6.- ¿Puede hacerse el virus “resistente” a las vacunas?

Las dos vacunas aprobadas por la FDA y/o la EMA están basadas en la inmunización contra la proteína S del virus, aunque éste contiene también otras proteínas estructurales. Hay que tener presente que los virus mutan, ya que es su mecanismo natural para evolucionar. Hasta la fecha se han documentado múltiples mutaciones en el genoma del SARS-CoV-2, y algunas de ellas podrían provocar cambios en las proteínas de su estructura.

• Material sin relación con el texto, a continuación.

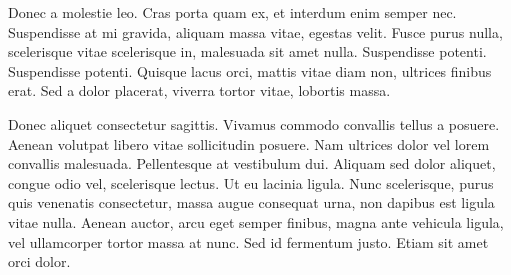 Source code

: Donec a molestie leo. Cras porta quam ex, et interdum enim semper nec. Suspendisse at mi gravida, aliquam massa vitae, egestas velit. Fusce purus nulla, scelerisque vitae scelerisque in, malesuada sit amet nulla. Suspendisse potenti. Suspendisse potenti. Quisque lacus orci, mattis vitae diam non, ultrices finibus erat. Sed a dolor placerat, viverra tortor vitae, lobortis massa.

Donec aliquet consectetur sagittis. Vivamus commodo convallis tellus a posuere. Aenean volutpat libero vitae sollicitudin posuere. Nam ultrices dolor vel lorem convallis malesuada. Pellentesque at vestibulum dui. Aliquam sed dolor aliquet, congue odio vel, scelerisque lectus. Ut eu lacinia ligula. Nunc scelerisque, purus quis venenatis consectetur, massa augue consequat urna, non dapibus est ligula vitae nulla. Aenean auctor, arcu eget semper finibus, magna ante vehicula ligula, vel ullamcorper tortor massa at nunc. Sed id fermentum justo. Etiam sit amet orci dolor.




\let\cleardoublepage\clearpage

Aunque la proteína S parece no presentar una tasa de mutación mayor que el resto del genoma, no es posible prever cómo va a evolucionar el virus una vez iniciada la vacunación masiva. En caso de acumularse varias mutaciones en la proteína S, las vacunas podrían ver reducida su efectividad. Si así fuera, existe la posibilidad de reformular los preparados vacunales con la información correspondiente al nuevo virus, del mismo modo que se realiza para la vacuna de la gripe estacional.

7.- ¿Es posible obtener vacunas frente a cualquier enfermedad infecciosa?

No, la disponibilidad y el desarrollo de vacunas encuentra a veces limitaciones debido entre otras causas al agente patógeno. Así la variabilidad y los cambios que experimenta el microorganismo puede evitar el éxito del desarrollo de una vacuna eficaz. En el caso del SARS-CoV-2 tenemos la ventaja de que es un virus con una frecuencia de mutación no demasiado alta si lo comparamos con los virus de la gripe o el VIH, por ejemplo. Este es el motivo por el que la vacuna contra la gripe tenga que ser renovada año tras año. También es el motivo por el que tras 40 años de convivencia con el VIH no tengamos una vacuna efectiva contra este virus. En el contexto de la COVID-19, la ciencia ha realizado un progreso sin precedentes para desarrollar vacunas eficaces en menos de un año.

8.- ¿Cómo ha sido posible construir las vacunas tan rápidamente?

El desarrollo científico y tecnológico actual, además de la situación de catástrofe sanitaria global, ha posibilitado que, en el año 2020, la Comunidad Científica, Económica y Política, hayan sido capaces de aunar esfuerzos en la lucha contra la pandemia COVID-19, siendo la búsqueda de la prevención mediante vacunación una prioridad. Así, si para poner a punto una vacuna preventiva son necesarios al menos 10-15 años de desarrollo, en el caso de las vacunas frente a COVID-19, los procedimientos y las fases de los ensayos clínicos y producción de las vacunas se han acelerado de la siguiente manera.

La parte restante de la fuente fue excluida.